Find the word "includegraphics" in the data. Return every line where it appears.

Start of Source material

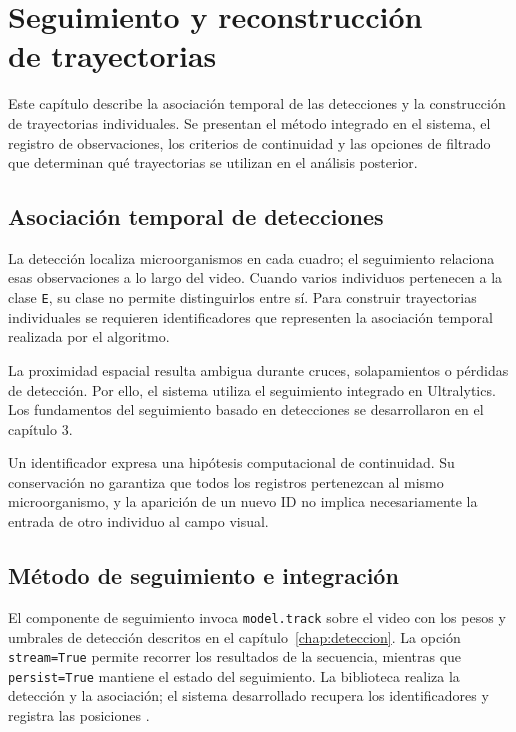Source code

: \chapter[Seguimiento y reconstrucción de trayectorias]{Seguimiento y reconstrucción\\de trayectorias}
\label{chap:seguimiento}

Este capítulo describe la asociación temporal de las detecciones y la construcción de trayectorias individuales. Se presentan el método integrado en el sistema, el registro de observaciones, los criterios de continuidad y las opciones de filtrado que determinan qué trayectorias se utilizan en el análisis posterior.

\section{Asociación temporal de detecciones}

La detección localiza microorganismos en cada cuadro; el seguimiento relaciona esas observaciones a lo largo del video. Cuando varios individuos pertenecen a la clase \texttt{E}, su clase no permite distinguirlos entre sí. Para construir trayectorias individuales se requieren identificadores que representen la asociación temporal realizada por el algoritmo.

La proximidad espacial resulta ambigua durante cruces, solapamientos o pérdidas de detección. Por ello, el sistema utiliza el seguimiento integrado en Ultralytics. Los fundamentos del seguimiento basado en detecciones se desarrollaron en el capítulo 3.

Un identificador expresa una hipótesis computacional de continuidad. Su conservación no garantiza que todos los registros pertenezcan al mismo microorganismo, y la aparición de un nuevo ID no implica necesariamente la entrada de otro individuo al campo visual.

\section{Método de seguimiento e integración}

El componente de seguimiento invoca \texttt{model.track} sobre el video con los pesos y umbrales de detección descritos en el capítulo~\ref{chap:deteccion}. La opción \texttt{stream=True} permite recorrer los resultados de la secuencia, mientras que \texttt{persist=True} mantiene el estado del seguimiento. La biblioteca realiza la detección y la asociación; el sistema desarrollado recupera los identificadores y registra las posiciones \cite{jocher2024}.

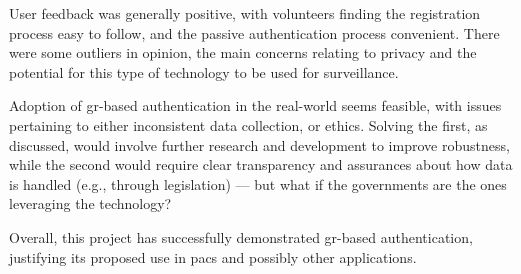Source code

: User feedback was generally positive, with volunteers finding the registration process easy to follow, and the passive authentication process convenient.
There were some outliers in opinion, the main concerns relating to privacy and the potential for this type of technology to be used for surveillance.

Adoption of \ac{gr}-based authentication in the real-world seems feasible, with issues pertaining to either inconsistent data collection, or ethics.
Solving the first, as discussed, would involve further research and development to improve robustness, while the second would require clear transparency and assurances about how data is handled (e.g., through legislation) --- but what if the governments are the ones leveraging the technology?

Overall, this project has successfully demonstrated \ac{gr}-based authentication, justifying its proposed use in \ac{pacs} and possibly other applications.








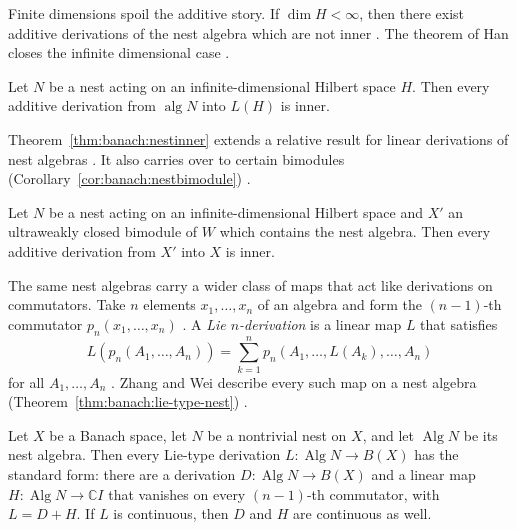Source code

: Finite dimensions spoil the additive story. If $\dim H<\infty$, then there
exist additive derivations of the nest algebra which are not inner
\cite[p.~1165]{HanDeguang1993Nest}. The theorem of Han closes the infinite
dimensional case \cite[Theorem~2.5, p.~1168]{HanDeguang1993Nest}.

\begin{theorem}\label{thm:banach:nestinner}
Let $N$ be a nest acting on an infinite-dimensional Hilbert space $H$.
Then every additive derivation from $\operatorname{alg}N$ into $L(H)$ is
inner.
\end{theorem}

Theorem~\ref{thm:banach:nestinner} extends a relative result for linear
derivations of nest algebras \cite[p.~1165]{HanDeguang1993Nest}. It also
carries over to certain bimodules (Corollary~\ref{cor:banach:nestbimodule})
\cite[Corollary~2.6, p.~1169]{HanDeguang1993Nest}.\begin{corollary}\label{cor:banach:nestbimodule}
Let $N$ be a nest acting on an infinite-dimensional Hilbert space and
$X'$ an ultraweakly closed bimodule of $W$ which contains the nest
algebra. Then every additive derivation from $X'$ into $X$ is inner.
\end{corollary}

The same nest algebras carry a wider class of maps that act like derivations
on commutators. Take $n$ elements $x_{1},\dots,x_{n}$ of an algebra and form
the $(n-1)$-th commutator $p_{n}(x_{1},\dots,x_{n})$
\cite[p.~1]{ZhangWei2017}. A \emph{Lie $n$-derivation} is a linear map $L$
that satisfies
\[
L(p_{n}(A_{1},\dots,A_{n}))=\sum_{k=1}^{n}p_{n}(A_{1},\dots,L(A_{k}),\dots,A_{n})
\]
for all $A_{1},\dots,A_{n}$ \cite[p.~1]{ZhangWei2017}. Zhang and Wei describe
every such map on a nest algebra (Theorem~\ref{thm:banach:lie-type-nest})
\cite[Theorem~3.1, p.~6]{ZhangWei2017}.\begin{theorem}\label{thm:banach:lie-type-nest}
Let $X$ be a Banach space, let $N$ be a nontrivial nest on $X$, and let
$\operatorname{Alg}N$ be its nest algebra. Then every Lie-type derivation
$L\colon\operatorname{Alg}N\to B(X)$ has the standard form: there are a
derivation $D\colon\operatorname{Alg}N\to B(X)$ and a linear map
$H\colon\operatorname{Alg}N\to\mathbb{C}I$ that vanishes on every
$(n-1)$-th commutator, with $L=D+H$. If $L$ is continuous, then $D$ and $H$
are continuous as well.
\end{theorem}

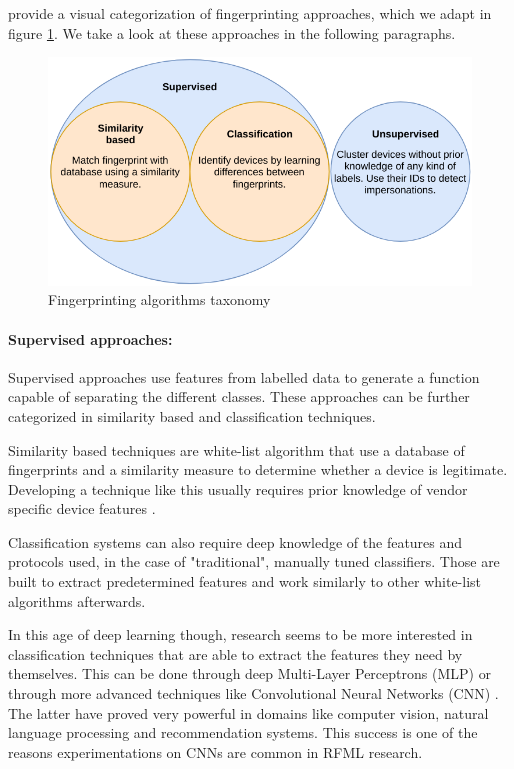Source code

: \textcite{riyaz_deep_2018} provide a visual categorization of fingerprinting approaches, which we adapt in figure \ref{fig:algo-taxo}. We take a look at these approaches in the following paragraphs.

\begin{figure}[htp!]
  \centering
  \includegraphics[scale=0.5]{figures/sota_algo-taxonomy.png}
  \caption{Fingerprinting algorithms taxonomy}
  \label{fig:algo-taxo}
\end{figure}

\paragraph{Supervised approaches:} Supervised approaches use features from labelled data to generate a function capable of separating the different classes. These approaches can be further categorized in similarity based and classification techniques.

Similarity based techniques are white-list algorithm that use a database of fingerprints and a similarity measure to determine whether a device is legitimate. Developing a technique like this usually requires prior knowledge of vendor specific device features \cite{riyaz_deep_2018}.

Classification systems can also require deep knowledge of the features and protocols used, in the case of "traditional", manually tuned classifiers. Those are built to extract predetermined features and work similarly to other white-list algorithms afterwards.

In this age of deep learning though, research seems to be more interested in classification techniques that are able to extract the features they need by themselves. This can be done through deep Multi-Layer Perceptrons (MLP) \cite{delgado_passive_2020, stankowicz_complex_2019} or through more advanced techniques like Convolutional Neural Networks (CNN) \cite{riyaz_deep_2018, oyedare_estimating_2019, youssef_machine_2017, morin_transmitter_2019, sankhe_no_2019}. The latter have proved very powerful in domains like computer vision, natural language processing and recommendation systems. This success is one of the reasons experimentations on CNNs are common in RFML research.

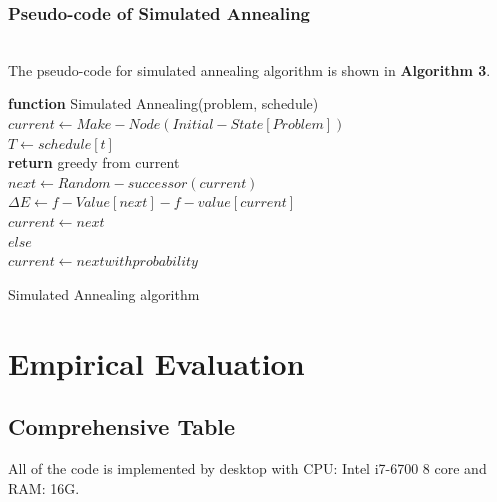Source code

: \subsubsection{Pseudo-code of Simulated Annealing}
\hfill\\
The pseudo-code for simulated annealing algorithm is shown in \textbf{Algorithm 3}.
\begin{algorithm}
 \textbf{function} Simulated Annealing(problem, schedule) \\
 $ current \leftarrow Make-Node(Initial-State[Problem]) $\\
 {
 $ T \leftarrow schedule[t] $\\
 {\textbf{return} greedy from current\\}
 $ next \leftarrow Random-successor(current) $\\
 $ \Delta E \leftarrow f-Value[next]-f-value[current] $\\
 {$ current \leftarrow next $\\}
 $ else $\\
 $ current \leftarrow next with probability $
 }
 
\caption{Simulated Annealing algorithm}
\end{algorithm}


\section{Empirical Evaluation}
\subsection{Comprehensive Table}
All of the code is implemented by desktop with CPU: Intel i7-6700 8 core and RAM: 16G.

End of Source material
Start of Source material

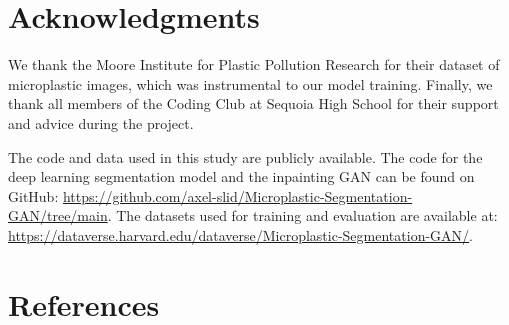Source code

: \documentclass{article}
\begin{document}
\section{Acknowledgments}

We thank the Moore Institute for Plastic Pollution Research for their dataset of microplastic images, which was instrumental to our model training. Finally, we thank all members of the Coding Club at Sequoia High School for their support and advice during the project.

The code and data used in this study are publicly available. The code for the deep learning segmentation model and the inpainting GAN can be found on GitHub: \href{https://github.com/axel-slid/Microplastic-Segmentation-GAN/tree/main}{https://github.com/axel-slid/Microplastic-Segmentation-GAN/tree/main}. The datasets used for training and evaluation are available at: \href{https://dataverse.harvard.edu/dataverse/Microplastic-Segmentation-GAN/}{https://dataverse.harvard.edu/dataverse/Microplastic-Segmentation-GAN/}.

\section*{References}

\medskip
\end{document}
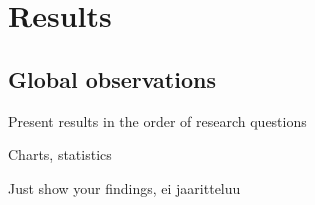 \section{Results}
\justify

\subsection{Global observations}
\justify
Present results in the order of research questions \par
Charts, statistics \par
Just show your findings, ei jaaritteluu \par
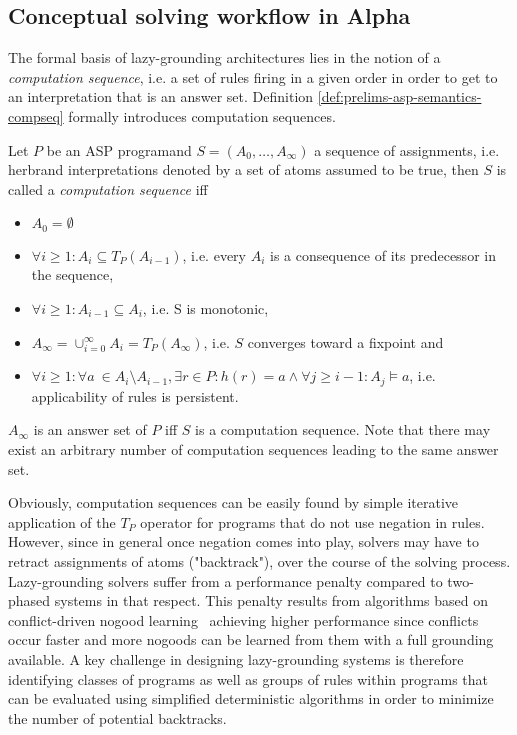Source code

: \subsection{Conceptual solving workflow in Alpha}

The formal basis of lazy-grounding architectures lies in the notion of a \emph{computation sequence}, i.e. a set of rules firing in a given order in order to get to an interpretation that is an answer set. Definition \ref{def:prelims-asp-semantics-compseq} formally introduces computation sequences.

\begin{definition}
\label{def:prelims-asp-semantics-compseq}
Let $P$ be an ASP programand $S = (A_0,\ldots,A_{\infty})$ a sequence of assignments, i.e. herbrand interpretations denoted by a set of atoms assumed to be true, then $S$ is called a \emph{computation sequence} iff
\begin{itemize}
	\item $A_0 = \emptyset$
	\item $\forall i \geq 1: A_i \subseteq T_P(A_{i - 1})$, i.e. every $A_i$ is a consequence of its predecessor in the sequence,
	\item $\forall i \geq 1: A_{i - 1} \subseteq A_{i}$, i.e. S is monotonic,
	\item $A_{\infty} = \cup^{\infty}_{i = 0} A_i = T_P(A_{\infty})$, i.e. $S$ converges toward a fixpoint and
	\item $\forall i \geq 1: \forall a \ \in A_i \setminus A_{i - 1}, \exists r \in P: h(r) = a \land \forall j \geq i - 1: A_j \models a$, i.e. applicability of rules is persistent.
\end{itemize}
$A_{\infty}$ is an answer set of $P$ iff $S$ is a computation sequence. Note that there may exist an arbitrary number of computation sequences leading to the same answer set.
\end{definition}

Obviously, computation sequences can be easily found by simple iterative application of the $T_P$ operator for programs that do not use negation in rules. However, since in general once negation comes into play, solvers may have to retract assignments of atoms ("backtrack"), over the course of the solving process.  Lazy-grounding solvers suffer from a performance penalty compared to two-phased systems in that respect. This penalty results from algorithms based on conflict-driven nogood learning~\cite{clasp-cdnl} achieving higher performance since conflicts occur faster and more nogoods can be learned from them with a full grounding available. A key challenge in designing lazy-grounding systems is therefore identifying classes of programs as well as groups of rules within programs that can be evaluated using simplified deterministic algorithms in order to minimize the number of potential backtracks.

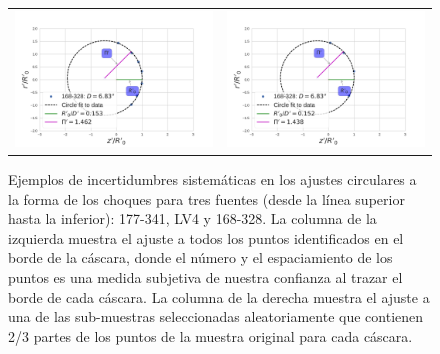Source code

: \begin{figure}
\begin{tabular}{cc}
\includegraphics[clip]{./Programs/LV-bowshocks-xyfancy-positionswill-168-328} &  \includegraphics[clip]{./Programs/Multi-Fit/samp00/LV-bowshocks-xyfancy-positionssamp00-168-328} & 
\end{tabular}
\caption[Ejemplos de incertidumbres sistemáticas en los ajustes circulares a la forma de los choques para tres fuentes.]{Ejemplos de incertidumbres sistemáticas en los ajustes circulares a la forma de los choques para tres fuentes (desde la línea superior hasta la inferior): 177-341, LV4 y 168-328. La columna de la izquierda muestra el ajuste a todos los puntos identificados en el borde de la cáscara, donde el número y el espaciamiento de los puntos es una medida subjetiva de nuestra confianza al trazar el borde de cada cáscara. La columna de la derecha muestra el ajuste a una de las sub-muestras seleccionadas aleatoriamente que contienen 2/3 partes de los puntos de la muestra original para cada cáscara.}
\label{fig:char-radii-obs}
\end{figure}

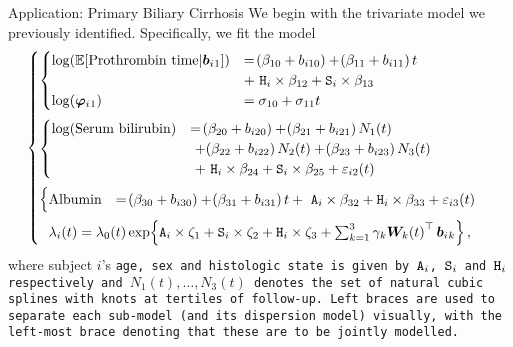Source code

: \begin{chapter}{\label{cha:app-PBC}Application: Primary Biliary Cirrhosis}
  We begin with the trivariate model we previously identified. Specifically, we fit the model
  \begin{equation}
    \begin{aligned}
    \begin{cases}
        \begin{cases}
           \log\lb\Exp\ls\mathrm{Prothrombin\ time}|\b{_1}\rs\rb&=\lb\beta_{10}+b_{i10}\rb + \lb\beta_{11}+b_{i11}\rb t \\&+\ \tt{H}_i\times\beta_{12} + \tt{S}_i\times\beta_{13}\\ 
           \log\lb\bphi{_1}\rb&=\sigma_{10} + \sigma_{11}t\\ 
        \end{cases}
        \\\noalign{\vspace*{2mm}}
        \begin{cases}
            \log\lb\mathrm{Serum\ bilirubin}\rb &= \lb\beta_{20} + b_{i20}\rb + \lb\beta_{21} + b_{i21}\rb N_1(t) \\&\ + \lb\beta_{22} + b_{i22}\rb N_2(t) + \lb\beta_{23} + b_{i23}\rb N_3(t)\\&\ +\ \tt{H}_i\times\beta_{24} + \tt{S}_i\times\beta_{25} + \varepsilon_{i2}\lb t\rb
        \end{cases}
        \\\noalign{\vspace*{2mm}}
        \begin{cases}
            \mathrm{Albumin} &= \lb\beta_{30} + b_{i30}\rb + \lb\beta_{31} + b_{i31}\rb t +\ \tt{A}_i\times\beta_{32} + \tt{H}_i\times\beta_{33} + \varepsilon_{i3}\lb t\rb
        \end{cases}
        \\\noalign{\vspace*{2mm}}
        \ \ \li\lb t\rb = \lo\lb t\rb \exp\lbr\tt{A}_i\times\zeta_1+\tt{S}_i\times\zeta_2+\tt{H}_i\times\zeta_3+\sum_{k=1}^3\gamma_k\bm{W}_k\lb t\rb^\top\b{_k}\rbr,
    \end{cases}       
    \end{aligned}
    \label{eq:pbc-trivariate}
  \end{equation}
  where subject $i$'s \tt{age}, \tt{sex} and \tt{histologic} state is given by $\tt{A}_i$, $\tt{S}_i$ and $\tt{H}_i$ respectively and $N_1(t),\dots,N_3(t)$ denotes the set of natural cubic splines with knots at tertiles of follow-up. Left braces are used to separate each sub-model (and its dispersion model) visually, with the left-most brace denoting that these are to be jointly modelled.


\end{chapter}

End of Source material

## [Response]
  \includegraphics[scale=0.5]{figures/sota_algo-taxonomy.png}
\includegraphics[clip]{./Programs/LV-bowshocks-xyfancy-positionswill-168-328} &  \includegraphics[clip]{./Programs/Multi-Fit/samp00/LV-bowshocks-xyfancy-positionssamp00-168-328} & 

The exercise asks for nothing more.